Boundary Waters Canoe Area Part 1

I am back from my paddling trip! Everything worked out great - except for the rain of course....But I will start at the beginning: Raru picked me up at O'Hare airport in Chicago and we went shopping for our 2 weeks paddling trip. After a long day of repackaging food for 2 people for 2 weeks and going through all my stuff we finally left DeKalb in the evening of the next day. We broke up the drive up to Minnesota by staying at a US Forest Campground and finally arrived at Boundary Waters. I could not wait to sit in a canoe, but we first stayed the night at the campground there. And then we started paddling - and of course, it rained. Actually it was raining 12 out of 14 days, but I am sort of used to it by now.

Paddling was easy but I had not realised that there are so many portages - and they are long! Right on our first day we had to do a 280 rod (1 rod = 1 canoe length) portage, which meant that we had to go 5 times. We had so much stuff that we had to do 2 rounds for carrying the food (plus coming back) and the last round for carrying the canoe. The first day was also the worst: Too much stuff to carry and a lot of rain.... But then things became better. We got used to the portages and perfected our system. Also our food got less so that we could the portages with 3 goes instead of 5. And right now I am missing carrying a canoe over my head...

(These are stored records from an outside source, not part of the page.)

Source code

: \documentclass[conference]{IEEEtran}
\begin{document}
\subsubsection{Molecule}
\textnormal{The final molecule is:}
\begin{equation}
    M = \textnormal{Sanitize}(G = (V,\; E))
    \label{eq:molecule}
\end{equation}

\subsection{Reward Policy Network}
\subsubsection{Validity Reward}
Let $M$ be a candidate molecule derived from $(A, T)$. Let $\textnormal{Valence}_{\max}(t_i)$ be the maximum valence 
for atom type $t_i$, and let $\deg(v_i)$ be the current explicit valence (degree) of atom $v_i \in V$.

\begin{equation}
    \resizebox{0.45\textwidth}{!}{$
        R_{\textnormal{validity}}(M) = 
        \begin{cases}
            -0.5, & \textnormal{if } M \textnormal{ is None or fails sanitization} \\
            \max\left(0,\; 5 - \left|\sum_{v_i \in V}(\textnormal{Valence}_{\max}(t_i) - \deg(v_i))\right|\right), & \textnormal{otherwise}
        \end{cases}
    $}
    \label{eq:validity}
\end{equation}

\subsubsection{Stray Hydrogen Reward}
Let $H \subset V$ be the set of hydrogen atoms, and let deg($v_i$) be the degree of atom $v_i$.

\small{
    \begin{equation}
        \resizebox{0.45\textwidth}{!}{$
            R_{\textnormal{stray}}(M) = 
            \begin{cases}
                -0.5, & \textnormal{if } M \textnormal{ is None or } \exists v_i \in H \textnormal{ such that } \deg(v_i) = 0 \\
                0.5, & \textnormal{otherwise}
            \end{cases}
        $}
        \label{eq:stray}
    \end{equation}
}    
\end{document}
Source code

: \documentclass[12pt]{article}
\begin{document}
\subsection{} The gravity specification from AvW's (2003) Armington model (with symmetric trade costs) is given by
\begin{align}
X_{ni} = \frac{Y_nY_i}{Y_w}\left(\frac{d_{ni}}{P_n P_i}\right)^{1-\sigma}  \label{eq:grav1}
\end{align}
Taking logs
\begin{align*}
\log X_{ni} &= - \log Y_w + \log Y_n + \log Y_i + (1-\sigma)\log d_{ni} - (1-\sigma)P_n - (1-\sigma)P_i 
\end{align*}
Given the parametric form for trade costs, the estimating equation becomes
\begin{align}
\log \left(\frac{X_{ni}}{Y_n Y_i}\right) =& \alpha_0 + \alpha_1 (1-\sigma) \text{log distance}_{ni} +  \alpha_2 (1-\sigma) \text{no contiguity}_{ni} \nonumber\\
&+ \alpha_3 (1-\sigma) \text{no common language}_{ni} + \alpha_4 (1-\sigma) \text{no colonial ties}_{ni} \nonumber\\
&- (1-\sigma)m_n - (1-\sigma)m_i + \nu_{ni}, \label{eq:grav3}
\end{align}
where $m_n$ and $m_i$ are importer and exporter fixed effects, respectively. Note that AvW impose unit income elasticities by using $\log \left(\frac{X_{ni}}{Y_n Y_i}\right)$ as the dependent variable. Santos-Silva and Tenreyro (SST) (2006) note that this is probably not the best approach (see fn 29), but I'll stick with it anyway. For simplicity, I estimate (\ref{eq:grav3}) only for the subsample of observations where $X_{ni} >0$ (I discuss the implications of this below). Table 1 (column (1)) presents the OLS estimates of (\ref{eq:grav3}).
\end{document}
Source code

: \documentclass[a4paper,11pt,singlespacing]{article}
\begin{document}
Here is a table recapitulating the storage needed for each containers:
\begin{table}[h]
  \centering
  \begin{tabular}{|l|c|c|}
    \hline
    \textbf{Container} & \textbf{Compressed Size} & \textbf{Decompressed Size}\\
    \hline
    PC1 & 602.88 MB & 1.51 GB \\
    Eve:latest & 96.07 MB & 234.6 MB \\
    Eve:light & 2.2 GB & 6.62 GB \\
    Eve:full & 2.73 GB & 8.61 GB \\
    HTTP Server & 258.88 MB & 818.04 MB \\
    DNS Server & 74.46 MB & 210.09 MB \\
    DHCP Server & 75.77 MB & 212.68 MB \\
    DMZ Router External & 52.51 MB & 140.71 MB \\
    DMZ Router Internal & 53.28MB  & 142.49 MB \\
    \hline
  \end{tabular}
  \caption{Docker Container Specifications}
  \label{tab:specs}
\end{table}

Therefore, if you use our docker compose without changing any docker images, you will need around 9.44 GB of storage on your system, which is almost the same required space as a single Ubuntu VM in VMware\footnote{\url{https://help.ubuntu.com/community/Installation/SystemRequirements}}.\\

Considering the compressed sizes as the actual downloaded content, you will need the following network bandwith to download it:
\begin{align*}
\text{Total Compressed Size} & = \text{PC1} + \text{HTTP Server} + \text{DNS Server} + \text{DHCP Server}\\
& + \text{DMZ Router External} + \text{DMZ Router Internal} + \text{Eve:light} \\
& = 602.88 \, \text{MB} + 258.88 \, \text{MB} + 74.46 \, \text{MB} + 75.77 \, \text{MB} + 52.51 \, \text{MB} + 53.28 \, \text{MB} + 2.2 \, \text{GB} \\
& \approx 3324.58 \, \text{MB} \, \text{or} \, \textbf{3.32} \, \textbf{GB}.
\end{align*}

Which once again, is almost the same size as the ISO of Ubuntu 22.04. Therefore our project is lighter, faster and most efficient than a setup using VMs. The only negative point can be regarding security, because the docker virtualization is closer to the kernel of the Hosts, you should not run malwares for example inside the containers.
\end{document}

I also perfected my way of getting in and out of a canoe. You can still call me Ms. Grace and Elegance, but I look actually sort of professional right now doing it. And I also perfected the art of building a fire, which is a real pain in the ass when it is raining all the time. In the BWCA (=Boundary Waters Canoe Area) you have to stay in designated camp sites, which is not a problem because there are hundreds of them. Each camp site has latrine and a fire grate. Raru had bought a lot of fresh vegetables like onions and carrots that we would roast on our camp fire. The food was heavy but it tasted delicious. Raru also caught a couple of fish and nothing is better than a fresh fish prepared over a camp fire..

And there comes the first really funny story: I wanted to try fishing, too (which I then only tried once without any success) and therefore we bought a husband and wife fishing license. And believe it or not, right in the middle of nowhere in BWCA a game warden stopped us to see our paperwork. And when I produced our fishing license he asked very sceptically whether we are really married. Before Raru could open his mouth to admit the truth I had already produced a story about us just recently having married and being on our honeymoon! I even fantazised about applying for American citizenship. Raru would make jokes about me as his duelly wedded wife for the rest of the trip. We got fined nevertheless for not having a registration on our boat.... Shit happens!